• [Task details]
Your answer should be every line from the records that contains "True".

• [Materials provided]
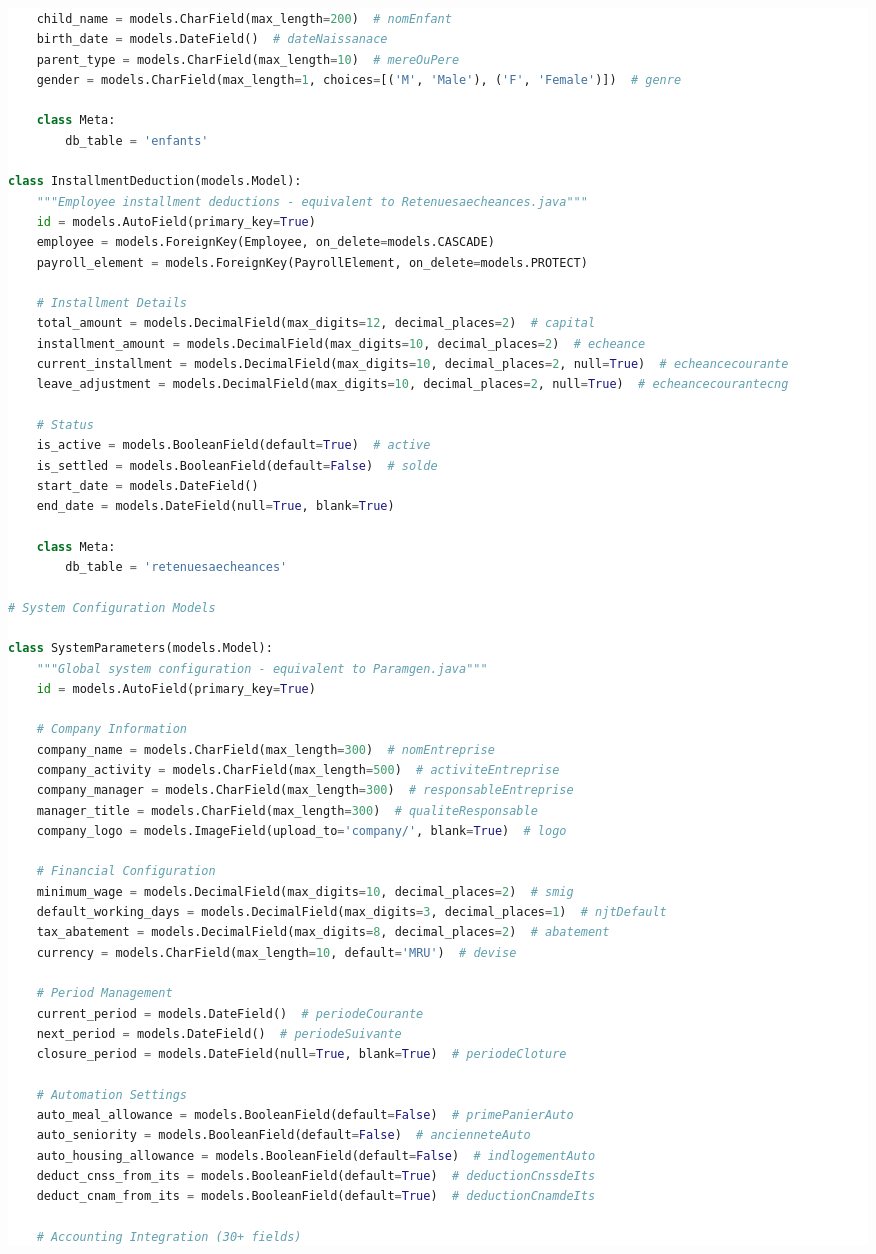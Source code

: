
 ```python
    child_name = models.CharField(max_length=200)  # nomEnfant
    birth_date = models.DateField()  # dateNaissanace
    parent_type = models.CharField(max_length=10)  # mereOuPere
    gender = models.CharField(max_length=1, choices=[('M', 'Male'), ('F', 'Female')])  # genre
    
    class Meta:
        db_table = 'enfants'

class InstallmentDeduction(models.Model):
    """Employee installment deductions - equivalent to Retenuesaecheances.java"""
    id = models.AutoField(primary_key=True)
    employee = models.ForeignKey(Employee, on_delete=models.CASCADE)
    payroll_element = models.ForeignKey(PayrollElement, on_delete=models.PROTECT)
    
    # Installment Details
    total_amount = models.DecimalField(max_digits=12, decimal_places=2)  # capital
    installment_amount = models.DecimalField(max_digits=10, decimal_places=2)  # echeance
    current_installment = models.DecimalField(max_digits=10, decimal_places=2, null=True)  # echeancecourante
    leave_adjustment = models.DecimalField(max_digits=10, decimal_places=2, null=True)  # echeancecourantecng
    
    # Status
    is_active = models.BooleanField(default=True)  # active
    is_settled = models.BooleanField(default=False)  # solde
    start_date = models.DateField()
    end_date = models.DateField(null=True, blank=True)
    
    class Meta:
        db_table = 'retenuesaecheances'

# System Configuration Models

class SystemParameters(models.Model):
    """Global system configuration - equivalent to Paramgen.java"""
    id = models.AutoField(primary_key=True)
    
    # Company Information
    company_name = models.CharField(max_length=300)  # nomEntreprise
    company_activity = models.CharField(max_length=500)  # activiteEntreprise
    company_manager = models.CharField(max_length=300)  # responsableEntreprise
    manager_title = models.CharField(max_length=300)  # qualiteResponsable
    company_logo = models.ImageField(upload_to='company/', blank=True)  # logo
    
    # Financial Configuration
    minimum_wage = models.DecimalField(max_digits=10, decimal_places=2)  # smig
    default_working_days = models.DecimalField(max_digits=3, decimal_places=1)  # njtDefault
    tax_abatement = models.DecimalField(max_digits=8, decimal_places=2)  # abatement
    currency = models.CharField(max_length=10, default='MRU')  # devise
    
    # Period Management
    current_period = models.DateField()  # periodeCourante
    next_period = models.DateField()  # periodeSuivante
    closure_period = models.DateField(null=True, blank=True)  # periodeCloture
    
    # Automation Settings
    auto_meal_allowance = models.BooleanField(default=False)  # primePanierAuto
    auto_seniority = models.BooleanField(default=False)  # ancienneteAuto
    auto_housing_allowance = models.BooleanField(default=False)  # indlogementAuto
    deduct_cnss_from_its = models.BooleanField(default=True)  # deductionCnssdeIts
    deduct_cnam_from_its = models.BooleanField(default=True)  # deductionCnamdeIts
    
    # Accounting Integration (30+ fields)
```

• [Result]
    id = models.AutoField(primary_key=True)
    current_installment = models.DecimalField(max_digits=10, decimal_places=2, null=True)  # echeancecourante
    leave_adjustment = models.DecimalField(max_digits=10, decimal_places=2, null=True)  # echeancecourantecng
    is_active = models.BooleanField(default=True)  # active
    end_date = models.DateField(null=True, blank=True)
    id = models.AutoField(primary_key=True)
    company_logo = models.ImageField(upload_to='company/', blank=True)  # logo
    closure_period = models.DateField(null=True, blank=True)  # periodeCloture
    deduct_cnss_from_its = models.BooleanField(default=True)  # deductionCnssdeIts
    deduct_cnam_from_its = models.BooleanField(default=True)  # deductionCnamdeIts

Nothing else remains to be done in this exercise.